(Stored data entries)
—————
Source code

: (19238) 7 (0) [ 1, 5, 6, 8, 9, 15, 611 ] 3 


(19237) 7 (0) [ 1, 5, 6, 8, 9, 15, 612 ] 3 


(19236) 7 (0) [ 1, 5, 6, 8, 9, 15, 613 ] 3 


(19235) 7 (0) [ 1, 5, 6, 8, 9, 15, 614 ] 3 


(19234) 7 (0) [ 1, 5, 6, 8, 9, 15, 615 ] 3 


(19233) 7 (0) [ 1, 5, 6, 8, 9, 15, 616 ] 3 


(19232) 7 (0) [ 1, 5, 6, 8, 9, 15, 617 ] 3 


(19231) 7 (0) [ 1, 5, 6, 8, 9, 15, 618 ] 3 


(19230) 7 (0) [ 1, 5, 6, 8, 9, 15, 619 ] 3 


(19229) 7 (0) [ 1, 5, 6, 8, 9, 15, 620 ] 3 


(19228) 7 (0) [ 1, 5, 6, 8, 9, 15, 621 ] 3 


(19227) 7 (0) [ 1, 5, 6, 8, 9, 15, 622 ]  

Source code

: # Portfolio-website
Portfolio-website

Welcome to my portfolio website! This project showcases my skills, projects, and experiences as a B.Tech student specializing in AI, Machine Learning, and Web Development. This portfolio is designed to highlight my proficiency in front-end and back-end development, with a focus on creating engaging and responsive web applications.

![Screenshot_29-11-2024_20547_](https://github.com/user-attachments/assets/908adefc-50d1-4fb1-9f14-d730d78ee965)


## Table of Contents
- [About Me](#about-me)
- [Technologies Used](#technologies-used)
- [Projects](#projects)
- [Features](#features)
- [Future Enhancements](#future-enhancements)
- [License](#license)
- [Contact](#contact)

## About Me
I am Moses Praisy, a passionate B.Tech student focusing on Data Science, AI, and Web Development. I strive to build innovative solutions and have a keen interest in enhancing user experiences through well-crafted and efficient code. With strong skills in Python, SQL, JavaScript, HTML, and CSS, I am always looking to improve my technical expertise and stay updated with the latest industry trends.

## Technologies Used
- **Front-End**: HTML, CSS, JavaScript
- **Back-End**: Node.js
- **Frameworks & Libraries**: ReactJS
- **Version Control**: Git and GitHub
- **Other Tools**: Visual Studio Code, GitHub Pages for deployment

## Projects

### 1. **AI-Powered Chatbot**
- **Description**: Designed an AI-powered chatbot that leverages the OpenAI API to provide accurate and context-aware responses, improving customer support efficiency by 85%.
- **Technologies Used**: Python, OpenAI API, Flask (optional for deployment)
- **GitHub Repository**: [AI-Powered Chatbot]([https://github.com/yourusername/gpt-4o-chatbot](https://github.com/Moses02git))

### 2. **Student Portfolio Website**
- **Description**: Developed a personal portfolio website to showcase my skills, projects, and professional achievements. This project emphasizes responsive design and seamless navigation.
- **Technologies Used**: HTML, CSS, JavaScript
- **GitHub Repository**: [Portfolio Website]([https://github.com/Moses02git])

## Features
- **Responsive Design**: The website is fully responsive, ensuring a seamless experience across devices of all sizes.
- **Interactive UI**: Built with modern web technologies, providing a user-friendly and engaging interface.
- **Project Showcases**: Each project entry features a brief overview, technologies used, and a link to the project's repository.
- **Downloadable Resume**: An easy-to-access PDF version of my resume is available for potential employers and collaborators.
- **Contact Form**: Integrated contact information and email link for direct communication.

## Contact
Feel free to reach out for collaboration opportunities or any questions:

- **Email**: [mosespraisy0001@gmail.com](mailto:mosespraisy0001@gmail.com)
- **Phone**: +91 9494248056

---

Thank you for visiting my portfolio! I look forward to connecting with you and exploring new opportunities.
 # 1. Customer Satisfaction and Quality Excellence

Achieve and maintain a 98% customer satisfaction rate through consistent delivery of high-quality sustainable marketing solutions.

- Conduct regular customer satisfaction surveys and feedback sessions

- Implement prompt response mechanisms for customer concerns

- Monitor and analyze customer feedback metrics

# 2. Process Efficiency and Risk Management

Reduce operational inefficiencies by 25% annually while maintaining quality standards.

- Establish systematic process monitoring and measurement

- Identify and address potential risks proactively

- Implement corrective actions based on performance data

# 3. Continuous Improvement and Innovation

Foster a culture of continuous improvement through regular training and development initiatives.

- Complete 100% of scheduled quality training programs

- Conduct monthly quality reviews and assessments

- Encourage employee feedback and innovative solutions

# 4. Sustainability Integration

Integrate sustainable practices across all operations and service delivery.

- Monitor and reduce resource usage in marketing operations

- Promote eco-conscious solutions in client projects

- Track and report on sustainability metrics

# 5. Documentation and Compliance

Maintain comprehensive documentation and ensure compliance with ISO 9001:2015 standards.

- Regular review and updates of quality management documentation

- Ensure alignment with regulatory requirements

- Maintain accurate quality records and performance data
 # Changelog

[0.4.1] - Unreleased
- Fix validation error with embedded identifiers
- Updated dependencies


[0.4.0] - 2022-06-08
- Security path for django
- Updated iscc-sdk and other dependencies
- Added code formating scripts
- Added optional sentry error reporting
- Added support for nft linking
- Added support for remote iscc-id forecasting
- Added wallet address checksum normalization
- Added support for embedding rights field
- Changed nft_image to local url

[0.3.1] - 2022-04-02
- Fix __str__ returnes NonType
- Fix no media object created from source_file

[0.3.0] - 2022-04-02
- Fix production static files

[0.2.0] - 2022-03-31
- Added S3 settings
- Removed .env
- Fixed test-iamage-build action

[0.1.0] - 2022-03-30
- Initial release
—————
◆ TASK TO CARRY OUT
Look above for the line containing "## Projects" and the line containing "- **Responsive Design**: The". Transcribe both, with the lines between them, exactly.

◆ ANSWER FOR THIS EXERCISE
## Projects

### 1. **AI-Powered Chatbot**
- **Description**: Designed an AI-powered chatbot that leverages the OpenAI API to provide accurate and context-aware responses, improving customer support efficiency by 85%.
- **Technologies Used**: Python, OpenAI API, Flask (optional for deployment)
- **GitHub Repository**: [AI-Powered Chatbot]([https://github.com/yourusername/gpt-4o-chatbot](https://github.com/Moses02git))

### 2. **Student Portfolio Website**
- **Description**: Developed a personal portfolio website to showcase my skills, projects, and professional achievements. This project emphasizes responsive design and seamless navigation.
- **Technologies Used**: HTML, CSS, JavaScript
- **GitHub Repository**: [Portfolio Website]([https://github.com/Moses02git])

## Features
- **Responsive Design**: The website is fully responsive, ensuring a seamless experience across devices of all sizes.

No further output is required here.